Microcontroller architectures have evolved to meet the needs of 21st
century
applications, but compilers have barely changed at all.
While MCU architectures have evolved with radically different memory
maps, and register and stack configurations, all too often conventional
C-compilers cannot make good use of these vastly different
architectures requiring manual optimizations that compromise
portability.
The original C language, and the compilers that support it,
were developed in the 1970s, when computers could not run, much less
compile, the large programs of today. Programs were both developed and
run on the target platform. Typically computer memories rarely exceeded
1 MB RAM and a processor clock frequency of 400 kHz was pushing the
envelope.
In order to conform to the limited memories and processing power of
the time, programs were split into multiple small modules (Figure 1, below), each of
which was compiled independently into a sequence of low-level machine
instructions.
A linker joined these object
modules, along with code extracted from pre-compiled libraries, to
create the final program. This approach enabled quite large programs to
be run on machines with limited memory. Memory size and processor speed
are now no longer constraints.
 |
| Figure
1. Independent Compilation Sequence |
But embedded programs are still broken up into smaller modules, each
of which is compiled independently, with little regard for cross-module
register optimization, re-entrant code or variable declarations.
Frequently, there are good reasons to break embedded code into
modules. Code is
frequently developed by teams of engineers, each of whom is responsible
for one or more modules. This approach speeds system development and
also makes the application easier to manage.
But, now, the CPU speed and memory size of a typical host desktop or
server computer exceed those of a typical embedded target by several
orders of magnitude. So, it is now quite practicable to generate code
for the entire program at once, allowing all routines, variables,
stacks and registers to be optimized based on the entire program.
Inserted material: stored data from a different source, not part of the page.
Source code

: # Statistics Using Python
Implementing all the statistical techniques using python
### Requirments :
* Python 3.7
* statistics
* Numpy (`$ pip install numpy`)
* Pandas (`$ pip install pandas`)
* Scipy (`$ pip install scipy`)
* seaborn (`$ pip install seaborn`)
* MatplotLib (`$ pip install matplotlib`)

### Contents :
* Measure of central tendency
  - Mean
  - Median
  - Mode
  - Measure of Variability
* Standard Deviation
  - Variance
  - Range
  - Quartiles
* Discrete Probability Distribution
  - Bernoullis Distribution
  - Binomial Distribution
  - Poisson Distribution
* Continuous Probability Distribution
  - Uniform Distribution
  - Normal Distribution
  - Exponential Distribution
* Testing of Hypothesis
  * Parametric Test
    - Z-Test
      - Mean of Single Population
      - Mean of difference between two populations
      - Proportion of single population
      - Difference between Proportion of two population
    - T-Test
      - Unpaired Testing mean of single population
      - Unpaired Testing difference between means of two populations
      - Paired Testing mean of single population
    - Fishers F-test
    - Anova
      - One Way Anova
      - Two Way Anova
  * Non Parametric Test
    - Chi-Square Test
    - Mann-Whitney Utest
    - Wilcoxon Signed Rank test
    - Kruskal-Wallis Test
Although it is theoretically possible to compile a very large
program from a single source, the fact is that most programs are
written by teams of engineers, each of whom is responsible for one or
more modules of functionality. As a result, embedded systems will
always be compiled from multiple files.
Limitations of independent module
compilation
While it makes sense to break embedded code into smaller modules, there
is no good reason any longer to compile each module independently and
there are four very important reasons not to do so.
#1 -
Inconsistent Definitions between Modules. Conventional compilers
that compile program modules independently can introduce several types
of problem into the program because each module is compiled without
knowledge of the other modules. For one, C has always presented
difficulties in ensuring that variables and other objects used in
multiple modules have consistent definitions.
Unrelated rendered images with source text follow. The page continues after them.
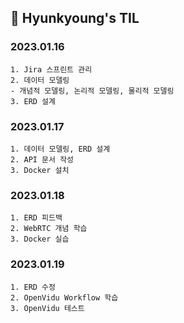 ## 📝 Hyunkyoung's TIL

### 2023.01.16
    1. Jira 스프린트 관리
    2. 데이터 모델링
    - 개념적 모델링, 논리적 모델링, 물리적 모델링
    3. ERD 설계

### 2023.01.17
    1. 데이터 모델링, ERD 설계
    2. API 문서 작성
    3. Docker 설치

### 2023.01.18
    1. ERD 피드백
    2. WebRTC 개념 학습
    3. Docker 실습

### 2023.01.19
    1. ERD 수정
    2. OpenVidu Workflow 학습
    3. OpenVidu 테스트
Although it is possible to have the linker check for incompatible
re-declarations of variables by different modules, this approach adds
complexity and doesn't always solve the problem to due to the fact that
the linker may not have enough information to detect the human error.
#2 -
Sub-optimal register allocation. The way in which arguments are
passed and values returned, is another potential drawback in
independent module compilation. Each calling convention contains a set
of rules that defines which CPU registers are to be preserved across
calls.
All functions must adhere to the same calling conventions. Since it
is impossible to know at the time of compilation which registers will
and will not actually be used by a called function, these rules can
result in sub-optimal register allocation. This is particularly true
with small embedded processors.
#3 -
Non-portable code and subtle bugs. Processor memory
architectures pose additional problems. Many embedded processors have a
complex and non-linear set of memory spaces, often with different
address widths. Standard C, which assumes a single linear address
space, is difficult to map onto these architectures because it is often
impossible to know at compile time what memory space a variable will be
located in, or which spaces a given pointer will be required to access.
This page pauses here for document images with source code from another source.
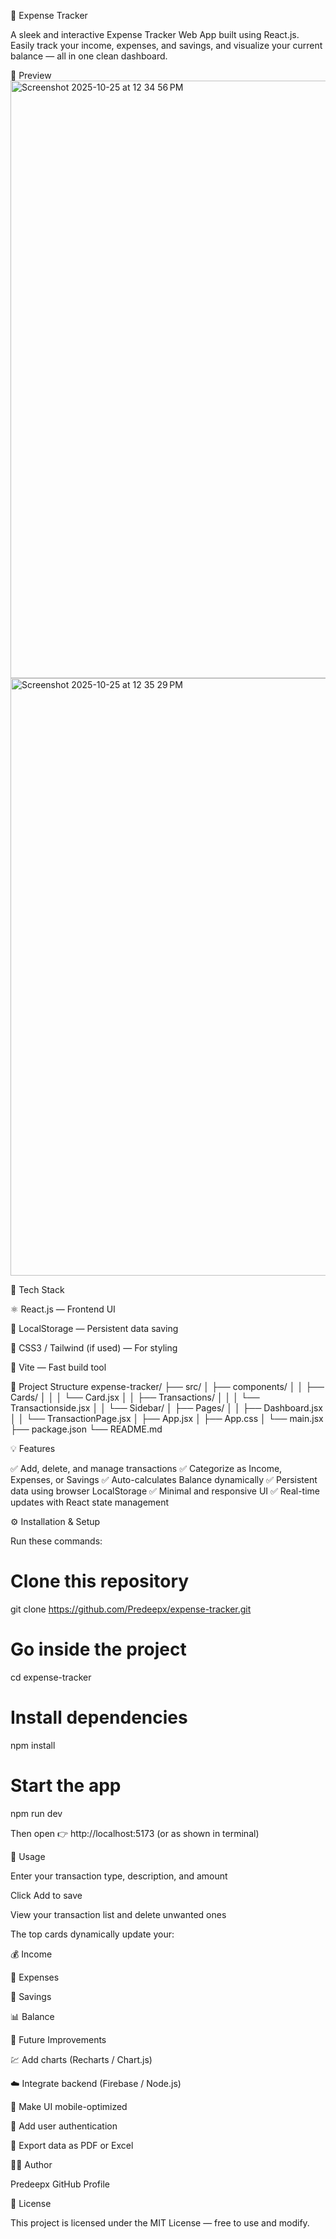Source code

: 🧾 Expense Tracker

A sleek and interactive Expense Tracker Web App built using React.js.
Easily track your income, expenses, and savings, and visualize your current balance — all in one clean dashboard.

📸 Preview
<img width="1470" height="956" alt="Screenshot 2025-10-25 at 12 34 56 PM" src="https://github.com/user-attachments/assets/4de78e52-19ea-4122-af44-a7fcd6b5a9cb" />
<img width="1470" height="956" alt="Screenshot 2025-10-25 at 12 35 29 PM" src="https://github.com/user-attachments/assets/77f7e506-c7f2-43fe-8530-808f13573a1c" />


🧰 Tech Stack

⚛️ React.js — Frontend UI

💾 LocalStorage — Persistent data saving

🎨 CSS3 / Tailwind (if used) — For styling

🔧 Vite — Fast build tool

📂 Project Structure
expense-tracker/
├── src/
│   ├── components/
│   │   ├── Cards/
│   │   │   └── Card.jsx
│   │   ├── Transactions/
│   │   │   └── Transactionside.jsx
│   │   └── Sidebar/
│   ├── Pages/
│   │   ├── Dashboard.jsx
│   │   └── TransactionPage.jsx
│   ├── App.jsx
│   ├── App.css
│   └── main.jsx
├── package.json
└── README.md

💡 Features

✅ Add, delete, and manage transactions
✅ Categorize as Income, Expenses, or Savings
✅ Auto-calculates Balance dynamically
✅ Persistent data using browser LocalStorage
✅ Minimal and responsive UI
✅ Real-time updates with React state management

⚙️ Installation & Setup

Run these commands:

# Clone this repository
git clone https://github.com/Predeepx/expense-tracker.git

# Go inside the project
cd expense-tracker

# Install dependencies
npm install

# Start the app
npm run dev


Then open 👉 http://localhost:5173 (or as shown in terminal)

🧮 Usage

Enter your transaction type, description, and amount

Click Add to save

View your transaction list and delete unwanted ones

The top cards dynamically update your:

💰 Income

💸 Expenses

💾 Savings

📊 Balance

🧠 Future Improvements

💹 Add charts (Recharts / Chart.js)

☁️ Integrate backend (Firebase / Node.js)

📱 Make UI mobile-optimized

🔐 Add user authentication

🧾 Export data as PDF or Excel

👨‍💻 Author

Predeepx
GitHub Profile

🪪 License

This project is licensed under the MIT License — free to use and modify.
For example, a pointer might need to address memories of different
address widths, such as an 8-bit wide RAM and a 16-bit or wider ROM,
The programmer can achieve efficient pointer usage in these
architectures by explicitly declaring the address spaces that a pointer
will access. However, this solution is architecture-specific and
results in non-portable code. It also increases the likelihood of
subtle bugs being introduced.
#4 -Compiled Stack Limitations.
Many small embedded processors do not have a fully or efficiently
addressable stack for the storage of local variables. This situation is
usually handled by a compiled stack where local variables are
statically allocated in memory, based on a call graph. Unfortunately
independent compilation cannot know the call graph until link time.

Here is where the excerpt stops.